** WHAT TO DO **
Give the number of lines in the data that contain the word "search"; no other text is needed.

** Saved entries **

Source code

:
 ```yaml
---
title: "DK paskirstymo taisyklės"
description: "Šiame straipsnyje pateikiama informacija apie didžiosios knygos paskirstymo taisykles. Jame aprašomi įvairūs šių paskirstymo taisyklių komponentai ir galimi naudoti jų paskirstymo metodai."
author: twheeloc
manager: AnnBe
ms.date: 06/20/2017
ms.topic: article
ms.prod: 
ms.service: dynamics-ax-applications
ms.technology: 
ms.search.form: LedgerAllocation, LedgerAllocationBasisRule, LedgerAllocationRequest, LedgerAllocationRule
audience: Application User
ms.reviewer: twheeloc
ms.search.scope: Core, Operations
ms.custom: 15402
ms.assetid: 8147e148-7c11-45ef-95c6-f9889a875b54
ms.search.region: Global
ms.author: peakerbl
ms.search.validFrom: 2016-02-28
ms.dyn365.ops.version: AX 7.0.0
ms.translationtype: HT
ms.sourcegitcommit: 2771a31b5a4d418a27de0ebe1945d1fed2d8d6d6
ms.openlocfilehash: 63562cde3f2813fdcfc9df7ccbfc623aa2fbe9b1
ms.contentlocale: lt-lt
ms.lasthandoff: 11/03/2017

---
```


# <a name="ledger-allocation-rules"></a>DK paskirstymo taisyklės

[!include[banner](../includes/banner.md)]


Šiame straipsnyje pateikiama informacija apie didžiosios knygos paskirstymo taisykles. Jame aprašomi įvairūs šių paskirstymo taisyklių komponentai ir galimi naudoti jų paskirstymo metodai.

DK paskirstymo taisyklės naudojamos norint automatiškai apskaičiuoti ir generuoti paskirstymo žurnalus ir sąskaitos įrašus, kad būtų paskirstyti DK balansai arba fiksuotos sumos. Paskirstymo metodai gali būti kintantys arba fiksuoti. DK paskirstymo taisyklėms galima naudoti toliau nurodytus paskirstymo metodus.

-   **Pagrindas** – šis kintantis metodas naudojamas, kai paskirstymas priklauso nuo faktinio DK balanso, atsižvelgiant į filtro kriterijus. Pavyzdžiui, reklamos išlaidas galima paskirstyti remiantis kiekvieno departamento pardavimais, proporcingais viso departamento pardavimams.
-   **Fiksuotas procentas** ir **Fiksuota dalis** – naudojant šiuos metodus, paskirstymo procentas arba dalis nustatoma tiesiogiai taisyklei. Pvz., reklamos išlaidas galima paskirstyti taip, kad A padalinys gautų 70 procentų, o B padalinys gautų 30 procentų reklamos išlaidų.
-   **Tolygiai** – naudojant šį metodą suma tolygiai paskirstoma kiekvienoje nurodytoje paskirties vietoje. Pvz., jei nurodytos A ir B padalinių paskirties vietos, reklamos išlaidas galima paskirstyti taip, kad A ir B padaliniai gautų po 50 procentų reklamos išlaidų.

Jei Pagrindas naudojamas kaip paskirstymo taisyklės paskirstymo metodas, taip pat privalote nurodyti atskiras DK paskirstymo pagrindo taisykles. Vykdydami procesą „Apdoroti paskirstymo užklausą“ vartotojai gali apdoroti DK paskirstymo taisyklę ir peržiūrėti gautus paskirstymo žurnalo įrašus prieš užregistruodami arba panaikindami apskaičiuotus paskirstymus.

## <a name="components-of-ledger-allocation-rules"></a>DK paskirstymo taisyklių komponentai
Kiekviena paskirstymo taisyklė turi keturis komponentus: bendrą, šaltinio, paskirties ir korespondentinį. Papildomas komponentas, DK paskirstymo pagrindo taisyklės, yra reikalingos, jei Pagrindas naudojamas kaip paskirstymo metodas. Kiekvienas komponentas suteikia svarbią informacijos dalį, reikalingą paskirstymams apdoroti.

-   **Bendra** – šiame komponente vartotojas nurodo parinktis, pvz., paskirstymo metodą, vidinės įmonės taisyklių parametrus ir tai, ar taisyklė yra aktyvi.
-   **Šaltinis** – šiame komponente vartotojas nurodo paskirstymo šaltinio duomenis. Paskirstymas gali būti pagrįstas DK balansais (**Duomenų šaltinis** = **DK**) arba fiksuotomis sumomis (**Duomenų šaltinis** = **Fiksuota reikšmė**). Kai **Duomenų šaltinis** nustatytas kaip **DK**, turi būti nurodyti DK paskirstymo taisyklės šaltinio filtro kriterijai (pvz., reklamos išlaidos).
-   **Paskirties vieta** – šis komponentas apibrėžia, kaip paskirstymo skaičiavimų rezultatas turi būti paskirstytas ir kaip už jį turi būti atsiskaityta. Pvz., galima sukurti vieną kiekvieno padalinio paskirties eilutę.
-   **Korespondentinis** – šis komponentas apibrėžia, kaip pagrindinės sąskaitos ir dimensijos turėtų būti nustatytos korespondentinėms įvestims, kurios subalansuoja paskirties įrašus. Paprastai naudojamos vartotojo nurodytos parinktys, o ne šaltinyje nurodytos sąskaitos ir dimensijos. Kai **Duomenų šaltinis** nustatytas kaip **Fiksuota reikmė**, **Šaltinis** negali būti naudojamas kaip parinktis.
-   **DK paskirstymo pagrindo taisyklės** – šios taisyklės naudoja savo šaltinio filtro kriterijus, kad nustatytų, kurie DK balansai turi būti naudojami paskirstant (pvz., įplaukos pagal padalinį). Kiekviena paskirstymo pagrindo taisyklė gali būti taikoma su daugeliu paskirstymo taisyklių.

** YOUR SOLUTION **
4